The primary reason we can expect CMC to continue moving towards an undergraduate business school model is monetary. CMC, like all other institutions of its type, spends more money each year educating students than it takes in from tuition revenue (net of financial aid). This shortfall is covered by using a portion of the endowment and relying on donations to the college, almost all of which come from alumni. Want to guess which alumni generally provide the most generous gifts? Alums with finance and accounting backgrounds donate more money than literature or history majors because the former are more likely to choose lucrative professions after graduation. Perhaps understandably, wealthy alums from the business world often target their donations to support economics, finance, and accounting. Nobody harbors any doubt that the vast majority of Robert Day's $200 million gift will support the Robert Day Scholars Program, the Robert Day School of Economics and Finance (if I donate $200 million can I rename the PPE department?), and business education in general.

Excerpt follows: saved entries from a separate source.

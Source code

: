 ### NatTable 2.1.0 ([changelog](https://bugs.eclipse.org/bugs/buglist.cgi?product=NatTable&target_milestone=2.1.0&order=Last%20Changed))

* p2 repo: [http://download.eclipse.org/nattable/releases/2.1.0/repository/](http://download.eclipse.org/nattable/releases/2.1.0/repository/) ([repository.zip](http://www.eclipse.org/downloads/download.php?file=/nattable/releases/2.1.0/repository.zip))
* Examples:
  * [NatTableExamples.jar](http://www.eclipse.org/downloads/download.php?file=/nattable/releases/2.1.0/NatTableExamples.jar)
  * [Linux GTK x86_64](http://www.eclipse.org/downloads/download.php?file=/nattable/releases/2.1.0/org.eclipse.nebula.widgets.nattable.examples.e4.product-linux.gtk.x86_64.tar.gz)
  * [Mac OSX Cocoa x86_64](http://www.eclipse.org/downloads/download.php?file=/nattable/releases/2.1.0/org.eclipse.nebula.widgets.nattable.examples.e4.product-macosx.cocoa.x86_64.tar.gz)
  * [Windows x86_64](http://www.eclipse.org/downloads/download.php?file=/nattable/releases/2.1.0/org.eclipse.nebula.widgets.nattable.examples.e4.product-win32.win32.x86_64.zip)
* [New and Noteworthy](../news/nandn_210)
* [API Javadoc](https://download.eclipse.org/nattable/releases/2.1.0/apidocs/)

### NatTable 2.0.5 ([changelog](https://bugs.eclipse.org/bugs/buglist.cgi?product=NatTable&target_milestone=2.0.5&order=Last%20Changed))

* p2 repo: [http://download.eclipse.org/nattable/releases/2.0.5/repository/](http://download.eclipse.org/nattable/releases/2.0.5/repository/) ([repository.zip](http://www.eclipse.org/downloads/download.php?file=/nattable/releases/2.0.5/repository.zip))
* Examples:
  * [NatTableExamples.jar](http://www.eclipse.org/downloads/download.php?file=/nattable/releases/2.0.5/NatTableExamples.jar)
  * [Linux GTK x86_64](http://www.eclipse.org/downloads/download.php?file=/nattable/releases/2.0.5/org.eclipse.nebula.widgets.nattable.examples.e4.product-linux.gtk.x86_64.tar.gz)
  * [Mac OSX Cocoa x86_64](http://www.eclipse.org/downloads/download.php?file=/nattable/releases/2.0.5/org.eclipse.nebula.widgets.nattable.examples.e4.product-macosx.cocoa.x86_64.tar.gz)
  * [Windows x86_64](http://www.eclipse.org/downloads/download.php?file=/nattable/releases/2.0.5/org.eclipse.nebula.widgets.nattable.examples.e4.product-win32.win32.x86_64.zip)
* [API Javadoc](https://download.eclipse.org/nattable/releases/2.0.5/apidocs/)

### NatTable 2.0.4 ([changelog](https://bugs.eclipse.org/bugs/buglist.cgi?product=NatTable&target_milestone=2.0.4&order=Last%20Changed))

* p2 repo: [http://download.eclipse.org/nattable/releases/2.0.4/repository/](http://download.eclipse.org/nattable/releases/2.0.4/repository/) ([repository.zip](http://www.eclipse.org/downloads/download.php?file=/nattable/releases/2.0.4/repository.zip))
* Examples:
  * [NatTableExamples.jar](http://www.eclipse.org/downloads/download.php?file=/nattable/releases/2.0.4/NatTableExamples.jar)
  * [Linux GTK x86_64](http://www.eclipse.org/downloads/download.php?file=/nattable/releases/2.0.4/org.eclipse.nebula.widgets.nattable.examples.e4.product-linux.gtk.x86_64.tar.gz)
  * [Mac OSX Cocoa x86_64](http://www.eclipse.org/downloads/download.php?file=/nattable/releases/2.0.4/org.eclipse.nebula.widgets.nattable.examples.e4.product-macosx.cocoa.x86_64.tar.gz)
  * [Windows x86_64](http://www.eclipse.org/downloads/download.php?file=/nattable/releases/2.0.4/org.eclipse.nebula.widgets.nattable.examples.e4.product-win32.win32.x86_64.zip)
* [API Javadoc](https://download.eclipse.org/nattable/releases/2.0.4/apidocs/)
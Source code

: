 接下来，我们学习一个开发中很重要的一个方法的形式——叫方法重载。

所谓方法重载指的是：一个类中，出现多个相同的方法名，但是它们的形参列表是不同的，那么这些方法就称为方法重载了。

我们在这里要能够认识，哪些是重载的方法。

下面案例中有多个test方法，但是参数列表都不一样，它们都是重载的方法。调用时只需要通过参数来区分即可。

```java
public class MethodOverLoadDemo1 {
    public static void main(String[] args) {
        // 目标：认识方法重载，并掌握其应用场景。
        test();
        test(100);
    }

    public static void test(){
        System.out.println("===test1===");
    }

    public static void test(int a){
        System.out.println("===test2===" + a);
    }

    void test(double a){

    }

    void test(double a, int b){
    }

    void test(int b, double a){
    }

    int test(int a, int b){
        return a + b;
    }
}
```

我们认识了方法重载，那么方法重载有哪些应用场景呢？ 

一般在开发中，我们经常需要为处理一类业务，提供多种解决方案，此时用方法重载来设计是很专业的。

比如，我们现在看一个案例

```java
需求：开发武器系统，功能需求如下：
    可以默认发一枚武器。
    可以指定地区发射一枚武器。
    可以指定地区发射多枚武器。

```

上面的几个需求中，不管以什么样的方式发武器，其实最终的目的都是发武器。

As the Robert Day School and related business education activities continue growing, more students interested in economics, finance, and accounting will apply to CMC and these students will form an increasingly large percentage of the student body. CMC's "branding" in the higher education marketplace will increasingly emphasize its excellent business education, especially when placed in contrast with Pomona, Scripps, and Pitzer. Professors from departments such as literature, history, and philosophy and religious studies all know this and remain nervous about the future educational emphasis of CMC even as the administration tries to assure them that some of the massive Robert Day gift will help their departments. The question is no longer whether business education will be supreme at CMC, but what this transformation will look like in the years to come.